These are the Voyages of the Uh-Oh What Did We Sign Up For

like a long party
that's the way to think of it
like Rock Band for life

My husband is upstairs right now packing for his two week business trip. His first day on the new job will be spent flying above the fruited plain. And then he'll be training and meeting clients and watching cable and eating out and sleeping in a cold, dark hotel room with no oximeters beeping or children screaming.

Yes, yes, I'm a little jealous.

Mostly, though, I'm enjoying a brief moment of overconfidence. Sure it will be just me and the three kids, alone, weeks before Christmas. Sure this means the only shopping I'll get done will be online and last minute. That's OK, because there's no money anyway. And sure it means figuring out how to bathe two kids while suctioning another, and it means keeping two kids from killing each other while the third climbs up the stairs. It's nothing other moms haven't done before me. And I won't be alone the whole time. We'll have our day nurse and our night nurse for most days, so Ike-a-saurus will be covered for a big part of the time.
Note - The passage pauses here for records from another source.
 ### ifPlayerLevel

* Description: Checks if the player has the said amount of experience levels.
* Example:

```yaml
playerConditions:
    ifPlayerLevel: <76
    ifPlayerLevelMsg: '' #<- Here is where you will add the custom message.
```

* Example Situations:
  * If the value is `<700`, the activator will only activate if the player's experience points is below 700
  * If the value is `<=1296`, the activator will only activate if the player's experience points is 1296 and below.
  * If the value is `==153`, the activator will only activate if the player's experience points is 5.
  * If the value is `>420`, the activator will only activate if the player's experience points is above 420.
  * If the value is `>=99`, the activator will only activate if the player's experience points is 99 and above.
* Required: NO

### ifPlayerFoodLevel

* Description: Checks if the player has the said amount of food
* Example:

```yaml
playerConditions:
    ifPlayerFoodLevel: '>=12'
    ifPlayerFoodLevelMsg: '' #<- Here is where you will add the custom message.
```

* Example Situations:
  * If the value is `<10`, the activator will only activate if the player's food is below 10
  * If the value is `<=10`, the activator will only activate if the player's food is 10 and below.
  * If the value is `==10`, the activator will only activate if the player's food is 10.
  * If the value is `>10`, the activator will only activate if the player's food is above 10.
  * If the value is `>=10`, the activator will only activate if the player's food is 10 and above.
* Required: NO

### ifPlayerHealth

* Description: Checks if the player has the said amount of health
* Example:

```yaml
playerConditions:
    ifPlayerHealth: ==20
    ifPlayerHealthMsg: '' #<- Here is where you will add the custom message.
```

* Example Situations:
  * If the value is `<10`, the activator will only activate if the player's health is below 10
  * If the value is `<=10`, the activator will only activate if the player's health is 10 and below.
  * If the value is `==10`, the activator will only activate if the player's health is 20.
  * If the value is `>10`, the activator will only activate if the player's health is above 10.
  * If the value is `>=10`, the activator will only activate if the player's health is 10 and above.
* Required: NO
I'm actually looking forward to trying to resurrect the lovely day-to-day we had around here when Ike first came home from the NICU (those pre-trach salad days). He and the wee-er one and I would snuggle in bed in the mornings and plan our day, while the wee one was off at school. We would cook and nap and cry and poop and read and write and generally it was really very nice. It's been a long time since we had that, and I'm hoping that with my husband back at work, the kids and I can find our groove again. Of course, our nurse will be here and that will be different, but not bad.
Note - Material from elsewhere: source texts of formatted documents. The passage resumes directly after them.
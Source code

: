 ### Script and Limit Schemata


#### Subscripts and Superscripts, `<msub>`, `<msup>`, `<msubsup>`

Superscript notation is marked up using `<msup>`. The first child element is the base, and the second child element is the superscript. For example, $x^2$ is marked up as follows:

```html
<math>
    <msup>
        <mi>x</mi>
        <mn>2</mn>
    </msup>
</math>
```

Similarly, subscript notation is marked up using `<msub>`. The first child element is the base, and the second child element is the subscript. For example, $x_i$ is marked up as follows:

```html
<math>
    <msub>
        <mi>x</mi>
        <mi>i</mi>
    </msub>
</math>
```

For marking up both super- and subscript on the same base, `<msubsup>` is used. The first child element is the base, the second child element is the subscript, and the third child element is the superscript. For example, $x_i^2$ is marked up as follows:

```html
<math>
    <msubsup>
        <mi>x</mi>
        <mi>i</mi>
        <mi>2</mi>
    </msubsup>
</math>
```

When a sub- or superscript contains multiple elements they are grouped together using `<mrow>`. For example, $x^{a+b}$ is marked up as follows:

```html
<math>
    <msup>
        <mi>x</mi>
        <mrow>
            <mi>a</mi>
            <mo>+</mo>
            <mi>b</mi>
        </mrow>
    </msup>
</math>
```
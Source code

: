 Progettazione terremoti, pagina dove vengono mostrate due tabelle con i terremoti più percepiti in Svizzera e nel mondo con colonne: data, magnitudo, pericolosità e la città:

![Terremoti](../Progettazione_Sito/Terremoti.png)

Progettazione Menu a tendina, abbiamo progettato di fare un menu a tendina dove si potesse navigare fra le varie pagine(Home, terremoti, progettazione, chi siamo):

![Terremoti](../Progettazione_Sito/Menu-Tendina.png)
It is going to be quite an adjustment, though. Even my overconfidence recognizes that.

We've had a role reversal over here, where my husband has made sure the fridge and freezer are packed with food so we don't starve while he's gone. He's done laundry and gotten everything situated for his departure. We're as ready as we're going to be.

I am going to try not to panic, to go with the flow – all that cliche kind of stuff. When I see the colors speeding towards me – Red for doctor's phone calls, green for loads of laundry, yellow for medicaid stuff, blue for whatever blue can stand for, I'll hit the notes as best I can and aim for the next ones coming down the line. No time to look back and worry about what I missed. No time to plan ahead. Just twang twang twang, and a hope I average higher than 50%.
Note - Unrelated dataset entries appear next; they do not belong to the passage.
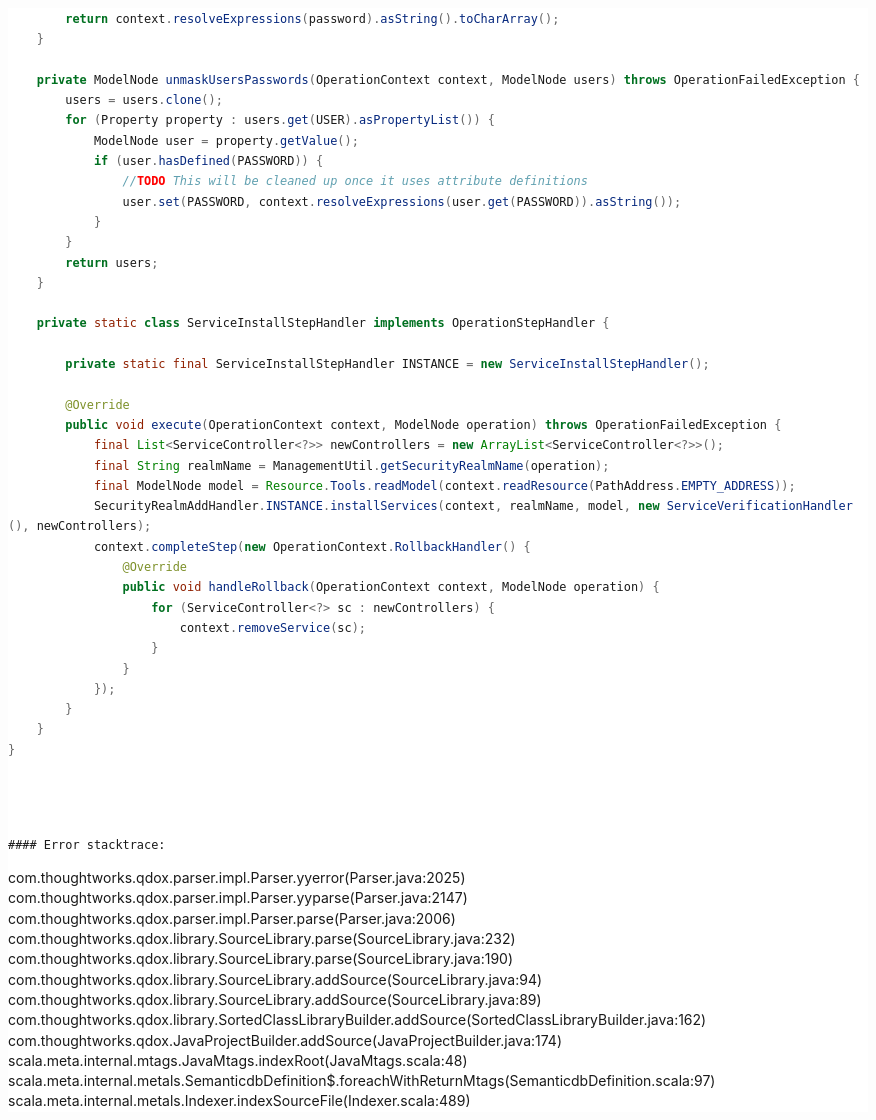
 ```java
        return context.resolveExpressions(password).asString().toCharArray();
    }

    private ModelNode unmaskUsersPasswords(OperationContext context, ModelNode users) throws OperationFailedException {
        users = users.clone();
        for (Property property : users.get(USER).asPropertyList()) {
            ModelNode user = property.getValue();
            if (user.hasDefined(PASSWORD)) {
                //TODO This will be cleaned up once it uses attribute definitions
                user.set(PASSWORD, context.resolveExpressions(user.get(PASSWORD)).asString());
            }
        }
        return users;
    }

    private static class ServiceInstallStepHandler implements OperationStepHandler {

        private static final ServiceInstallStepHandler INSTANCE = new ServiceInstallStepHandler();

        @Override
        public void execute(OperationContext context, ModelNode operation) throws OperationFailedException {
            final List<ServiceController<?>> newControllers = new ArrayList<ServiceController<?>>();
            final String realmName = ManagementUtil.getSecurityRealmName(operation);
            final ModelNode model = Resource.Tools.readModel(context.readResource(PathAddress.EMPTY_ADDRESS));
            SecurityRealmAddHandler.INSTANCE.installServices(context, realmName, model, new ServiceVerificationHandler(), newControllers);
            context.completeStep(new OperationContext.RollbackHandler() {
                @Override
                public void handleRollback(OperationContext context, ModelNode operation) {
                    for (ServiceController<?> sc : newControllers) {
                        context.removeService(sc);
                    }
                }
            });
        }
    }
}
```

```



#### Error stacktrace:

```
com.thoughtworks.qdox.parser.impl.Parser.yyerror(Parser.java:2025)
	com.thoughtworks.qdox.parser.impl.Parser.yyparse(Parser.java:2147)
	com.thoughtworks.qdox.parser.impl.Parser.parse(Parser.java:2006)
	com.thoughtworks.qdox.library.SourceLibrary.parse(SourceLibrary.java:232)
	com.thoughtworks.qdox.library.SourceLibrary.parse(SourceLibrary.java:190)
	com.thoughtworks.qdox.library.SourceLibrary.addSource(SourceLibrary.java:94)
	com.thoughtworks.qdox.library.SourceLibrary.addSource(SourceLibrary.java:89)
	com.thoughtworks.qdox.library.SortedClassLibraryBuilder.addSource(SortedClassLibraryBuilder.java:162)
	com.thoughtworks.qdox.JavaProjectBuilder.addSource(JavaProjectBuilder.java:174)
	scala.meta.internal.mtags.JavaMtags.indexRoot(JavaMtags.scala:48)
	scala.meta.internal.metals.SemanticdbDefinition$.foreachWithReturnMtags(SemanticdbDefinition.scala:97)
	scala.meta.internal.metals.Indexer.indexSourceFile(Indexer.scala:489)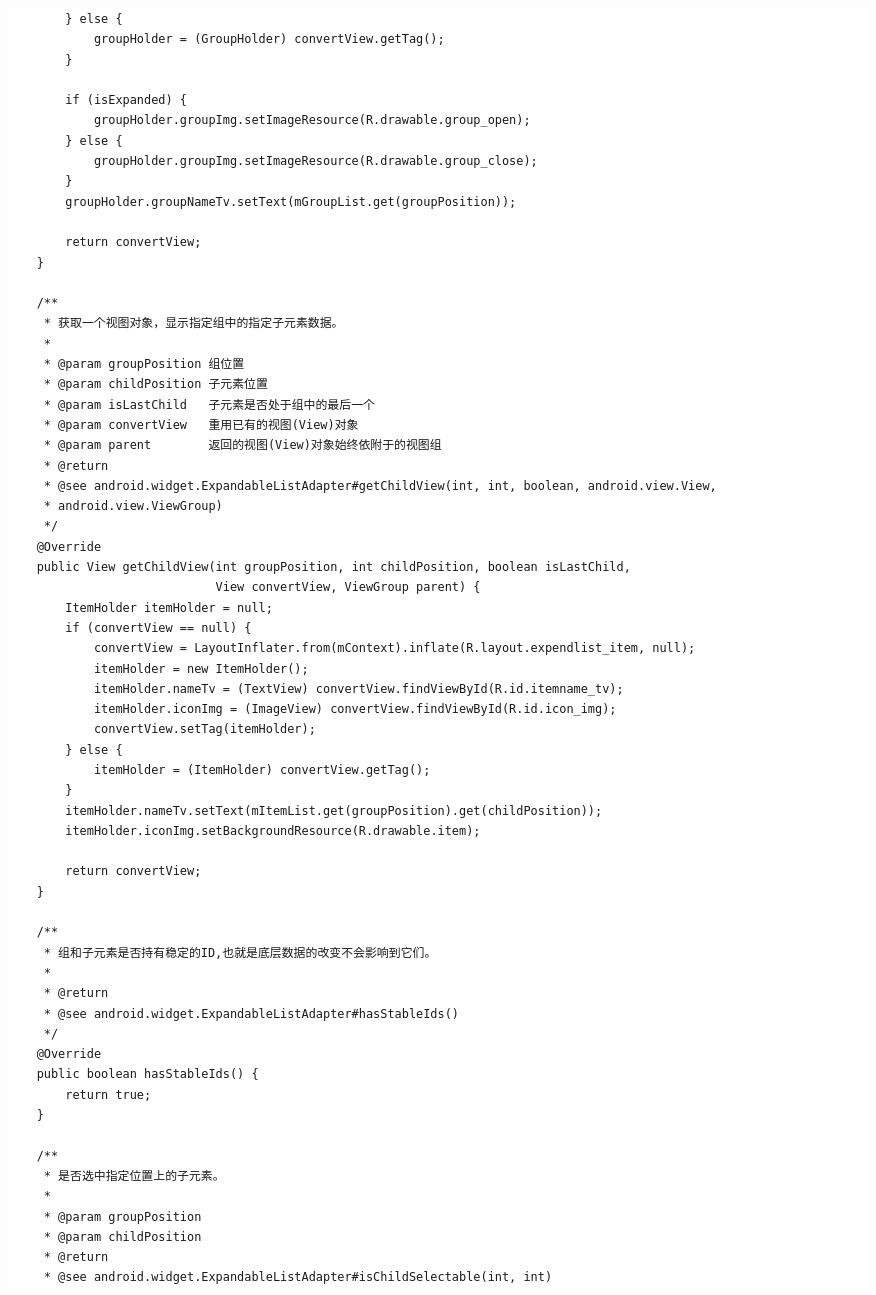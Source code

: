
 ```
        } else {
            groupHolder = (GroupHolder) convertView.getTag();
        }
 
        if (isExpanded) {
            groupHolder.groupImg.setImageResource(R.drawable.group_open);
        } else {
            groupHolder.groupImg.setImageResource(R.drawable.group_close);
        }
        groupHolder.groupNameTv.setText(mGroupList.get(groupPosition));
 
        return convertView;
    }
 
    /**
     * 获取一个视图对象，显示指定组中的指定子元素数据。
     *
     * @param groupPosition 组位置
     * @param childPosition 子元素位置
     * @param isLastChild   子元素是否处于组中的最后一个
     * @param convertView   重用已有的视图(View)对象
     * @param parent        返回的视图(View)对象始终依附于的视图组
     * @return
     * @see android.widget.ExpandableListAdapter#getChildView(int, int, boolean, android.view.View,
     * android.view.ViewGroup)
     */
    @Override
    public View getChildView(int groupPosition, int childPosition, boolean isLastChild,
                             View convertView, ViewGroup parent) {
        ItemHolder itemHolder = null;
        if (convertView == null) {
            convertView = LayoutInflater.from(mContext).inflate(R.layout.expendlist_item, null);
            itemHolder = new ItemHolder();
            itemHolder.nameTv = (TextView) convertView.findViewById(R.id.itemname_tv);
            itemHolder.iconImg = (ImageView) convertView.findViewById(R.id.icon_img);
            convertView.setTag(itemHolder);
        } else {
            itemHolder = (ItemHolder) convertView.getTag();
        }
        itemHolder.nameTv.setText(mItemList.get(groupPosition).get(childPosition));
        itemHolder.iconImg.setBackgroundResource(R.drawable.item);
 
        return convertView;
    }
 
    /**
     * 组和子元素是否持有稳定的ID,也就是底层数据的改变不会影响到它们。
     *
     * @return
     * @see android.widget.ExpandableListAdapter#hasStableIds()
     */
    @Override
    public boolean hasStableIds() {
        return true;
    }
 
    /**
     * 是否选中指定位置上的子元素。
     *
     * @param groupPosition
     * @param childPosition
     * @return
     * @see android.widget.ExpandableListAdapter#isChildSelectable(int, int)
```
The next two weeks will be like Life Rock Band. Life Band? Rock Life? I think the level is probably hiked up to Expert, which is a little above my skill set, but that's OK. At least for now. I just hope I can set it on no-fail and the crowd doesn't boo at me.

Well, they'll boo at me. I just hope I don't strangle the crowd. That would hurt my score.


I was looking through my gmail archives and I found my Paypal folder. In that folder are all of the email notifications of donations people made to help us when Ike was so, so sick. It makes me weepy and incredibly thankful. You all literally kept my kids fed and clothed and sheltered and medicated for something like TEN MONTHS. Feeling thankful feels inadequate, but we are oh so thankful for all of you.

Happy Thanksgiving, everyone!

I think we might have a word!

little dude babbles
we love to hear his noises
the Balb is awesome

For the past few days, Ike-a-saurus has been wearing his PMV and dadadadadadaing up a storm. We all sort of stop and stare in awe. It's amazing and it's been a great distraction because we've been worried that he's getting sick. He had a weird baby fainting thing the other day, and has been sleeping a LOT. No fever, but the doc put him on some hard core antibiotics to try to ward off anything that might be brewing. This has put us on edge, obviously. Having a sick baby is the worst, but watching the sick barrel down on you like a freight train is even worse.

Well, so far, other than some abx-inspired barfing, he seems to be OK. Not only that, his language skills have EXPLODED over the past few days. So maybe the baby fainting and sleeping have been because his little brain was growing exponentially. You never know, right?

Tonight, he pretty clearly said the wee-er one's name and then pointed directly at her. What?! This from the baby with a trach – the baby who wasn't supposed to make any vocalizations until the trach was removed? Take THAT asshole doctors! I hope it wasn't a fluke. I hope he does it again soon, and over and over. I hope I haven't jinxed anything by blogging about it. It was a pretty exciting moment.

And why wouldn't his first word be his sister's name? He hears us hollering at her for, like, 16 hours a day! (Joking, sort of.)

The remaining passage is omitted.